Every year, about 2.7 million Americans pass away, amounting to almost $19 billion a year in funeral revenue. Meanwhile, a 2012 study estimated that protecting and managing the environment of every threatened species in the world comes out to only $3.4 billion a year.
Opting for a natural burial is not only better for the environment, but could also help raise money for these conservation efforts, according to Matthew Holden from the University of Queensland, Australia.
On average, a traditional burial—including purchasing the coffin, embalming, and other ceremonial expenses—costs about $7,000. Holden calculated that if all 1.2 million Americans who had their remains embalmed did a natural burial, then it would easily raise $3.8 billion in revenue for conservation.
In a natural burial, bodies are interred not in marked graveyards, but in biodegradable containers on areas of protected land. These containers are a more environmentally-conscious alternative to embalming chemicals and coffin materials that contaminate the soil.

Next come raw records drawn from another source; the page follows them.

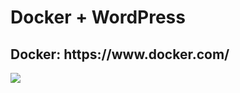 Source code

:<h1>Docker + WordPress</h1>
<h2>Docker: https://www.docker.com/</h2>

<p><img src="https://i.ibb.co/d4vyrRm/docker-bg.png"></p>




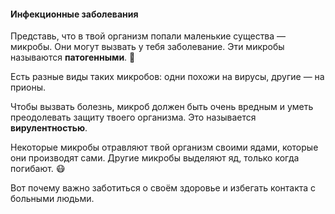 #### Инфекционные заболевания

Представь, что в твой организм попали маленькие существа — микробы. Они могут вызвать у тебя заболевание. Эти микробы называются **патогенными**. 🦠

Есть разные виды таких микробов: одни похожи на вирусы, другие — на прионы.

Чтобы вызвать болезнь, микроб должен быть очень вредным и уметь преодолевать защиту твоего организма. Это называется **вирулентностью**.

Некоторые микробы отравляют твой организм своими ядами, которые они производят сами. Другие микробы выделяют яд, только когда погибают. 😷

Вот почему важно заботиться о своём здоровье и избегать контакта с больными людьми. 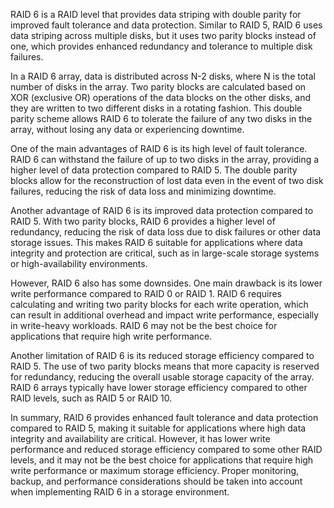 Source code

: RAID 6 is a RAID level that provides data striping with double parity for improved fault tolerance and data protection. Similar to RAID 5, RAID 6 uses data striping across multiple disks, but it uses two parity blocks instead of one, which provides enhanced redundancy and tolerance to multiple disk failures.

In a RAID 6 array, data is distributed across N-2 disks, where N is the total number of disks in the array. Two parity blocks are calculated based on XOR (exclusive OR) operations of the data blocks on the other disks, and they are written to two different disks in a rotating fashion. This double parity scheme allows RAID 6 to tolerate the failure of any two disks in the array, without losing any data or experiencing downtime.

One of the main advantages of RAID 6 is its high level of fault tolerance. RAID 6 can withstand the failure of up to two disks in the array, providing a higher level of data protection compared to RAID 5. The double parity blocks allow for the reconstruction of lost data even in the event of two disk failures, reducing the risk of data loss and minimizing downtime.

Another advantage of RAID 6 is its improved data protection compared to RAID 5. With two parity blocks, RAID 6 provides a higher level of redundancy, reducing the risk of data loss due to disk failures or other data storage issues. This makes RAID 6 suitable for applications where data integrity and protection are critical, such as in large-scale storage systems or high-availability environments.

However, RAID 6 also has some downsides. One main drawback is its lower write performance compared to RAID 0 or RAID 1. RAID 6 requires calculating and writing two parity blocks for each write operation, which can result in additional overhead and impact write performance, especially in write-heavy workloads. RAID 6 may not be the best choice for applications that require high write performance.

Another limitation of RAID 6 is its reduced storage efficiency compared to RAID 5. The use of two parity blocks means that more capacity is reserved for redundancy, reducing the overall usable storage capacity of the array. RAID 6 arrays typically have lower storage efficiency compared to other RAID levels, such as RAID 5 or RAID 10.

In summary, RAID 6 provides enhanced fault tolerance and data protection compared to RAID 5, making it suitable for applications where high data integrity and availability are critical. However, it has lower write performance and reduced storage efficiency compared to some other RAID levels, and it may not be the best choice for applications that require high write performance or maximum storage efficiency. Proper monitoring, backup, and performance considerations should be taken into account when implementing RAID 6 in a storage environment. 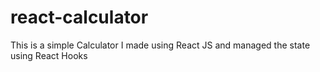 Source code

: # react-calculator
This is a simple Calculator I made using React JS and managed the state using React Hooks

South Carolina’s Ramsey Creek Preserve is a 28-hectare natural burial site that also protects the livelihood of coyotes, black bears, and birds. There, bodies are buried in the forest and covered with various types of plants. There are only a few hundreds of sites like Ramsey Creek in existence in the U.S., U.K., and Australia.
But the interest in natural burials seems to be growing. Here’s Alice Klein reporting for New Scientist:
Conservation burials will become more popular, says Holden. “People are looking to create some sort of tangible legacy, which is why we spend all this money on fancy coffins and tombstones,” he says. “Maybe we can use this money to provide a conservation legacy instead.” That could provide solace for the bereaved.
Not all threatened species may benefit from these types of burials, but the hypothetical revenue they could raise may also increase biodiversity by providing a better habitat for native wildlife.